Si ses films nous apparaissent datés et pourtant pas démodés, c'est qu'ils viennent moins des valeurs objectives et périssables d'une époque que d'un auteur-acteur fidèle à lui-même pour être fidèle aux autres. Dans Le Comédien, la photographie de Pasteur dans la loge de Lucien Guitry, sous laquelle il se maquille tous les soirs pour son rôle de composition, ne montre pas Pasteur, mais le comédien grimé en lui. C'est dans cette altérité paradoxale que Guitry trouve sa raison d'être, à l'image de ce « cinéma impur » dont le critique André Bazin disait qu'il réalisait sa nature en se mêlant à d'autres arts, jusqu'à muter lui-même.
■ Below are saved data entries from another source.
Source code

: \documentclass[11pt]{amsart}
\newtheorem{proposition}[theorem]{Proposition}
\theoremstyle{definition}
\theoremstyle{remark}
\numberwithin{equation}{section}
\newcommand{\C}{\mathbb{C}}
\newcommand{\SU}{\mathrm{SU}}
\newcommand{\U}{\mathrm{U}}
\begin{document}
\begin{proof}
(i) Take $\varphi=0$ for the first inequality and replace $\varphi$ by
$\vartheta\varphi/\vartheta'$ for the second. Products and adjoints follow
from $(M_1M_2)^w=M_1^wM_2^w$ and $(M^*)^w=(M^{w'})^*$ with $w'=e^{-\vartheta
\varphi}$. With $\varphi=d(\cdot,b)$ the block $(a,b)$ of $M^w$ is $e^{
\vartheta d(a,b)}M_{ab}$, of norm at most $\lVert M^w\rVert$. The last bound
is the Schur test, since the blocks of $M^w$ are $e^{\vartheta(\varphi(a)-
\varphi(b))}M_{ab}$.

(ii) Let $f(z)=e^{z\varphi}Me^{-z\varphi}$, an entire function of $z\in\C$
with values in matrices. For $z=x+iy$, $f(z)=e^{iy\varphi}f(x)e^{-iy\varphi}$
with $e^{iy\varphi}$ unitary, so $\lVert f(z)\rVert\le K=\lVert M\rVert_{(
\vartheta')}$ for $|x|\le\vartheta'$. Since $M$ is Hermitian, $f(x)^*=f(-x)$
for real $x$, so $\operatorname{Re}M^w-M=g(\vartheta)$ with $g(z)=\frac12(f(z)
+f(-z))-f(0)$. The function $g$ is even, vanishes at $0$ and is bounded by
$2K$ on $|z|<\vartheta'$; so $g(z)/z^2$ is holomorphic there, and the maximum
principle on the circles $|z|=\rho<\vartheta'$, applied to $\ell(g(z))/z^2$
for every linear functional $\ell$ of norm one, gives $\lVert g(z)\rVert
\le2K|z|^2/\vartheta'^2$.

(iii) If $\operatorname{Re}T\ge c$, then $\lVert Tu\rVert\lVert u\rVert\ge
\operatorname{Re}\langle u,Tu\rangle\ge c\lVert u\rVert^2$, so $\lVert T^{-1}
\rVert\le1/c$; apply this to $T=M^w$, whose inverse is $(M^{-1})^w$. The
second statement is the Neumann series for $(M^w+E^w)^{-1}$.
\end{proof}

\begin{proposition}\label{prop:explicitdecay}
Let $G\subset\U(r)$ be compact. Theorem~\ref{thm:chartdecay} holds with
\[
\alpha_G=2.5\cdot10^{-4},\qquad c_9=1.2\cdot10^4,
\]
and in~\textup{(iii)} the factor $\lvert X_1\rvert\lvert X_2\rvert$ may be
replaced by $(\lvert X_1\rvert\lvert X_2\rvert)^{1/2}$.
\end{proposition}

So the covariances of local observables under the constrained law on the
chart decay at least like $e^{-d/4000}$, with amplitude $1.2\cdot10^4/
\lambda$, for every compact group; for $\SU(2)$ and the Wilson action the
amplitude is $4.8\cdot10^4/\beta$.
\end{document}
À ses débuts farouche opposant au cinéma, qu'il perçoit comme un sous-produit spectaculaire excluant tout face à face avec le public, Guitry change d'avis lorsqu'il réalise tout ce qu'il peut en retrancher, jusqu'au plus simple appareil, pour le soumettre à la présence physique et à la parole. Ses films prennent les dimensions d'un petit théâtre de gestes réduits et d'événements menus, mais d'autant plus puissant qu'il est concentré, que s'affine et se renforce la ligne directe entre comédiens et spectateurs.
Guitry fait les questions et les réponses, disséminant ses « mots » jusqu'aux bouches de ses spectateurs. Mais sa parole pleine, généreuse à l'excès, impérieuse et charmante, aux troubles accents féminins, sait que ses sentences ne sont que provisoirement définitives, s'amuse à avancer en se contredisant, à mentir pour mieux jouir de la vérité, à jouer des chiasmes et des rimes enlacées pour dériver jusqu'au tournis. Autant de quadrilles perdant ses interlocuteurs pour capter leur attention. Peu d'autres que lui ont montré autant de passion pour leur public, qu'il soit dans ou devant le film. À cet égard, Faisons un rêve (1936, issu d'une pièce de 1916) représente un sommet, avec ses invraisemblables monologues d'attente et d'amour en plans-séquences qui ne cessent de retarder le dernier mot, de différer le point final de l'écoute. Sa compagne Jacqueline Delubac observe, en souriant et sans pouvoir en placer une, cet histrion logorrhéique ne parlant que d'elle et de cet insondable « langage des yeux », revers secret d'une parole affolée.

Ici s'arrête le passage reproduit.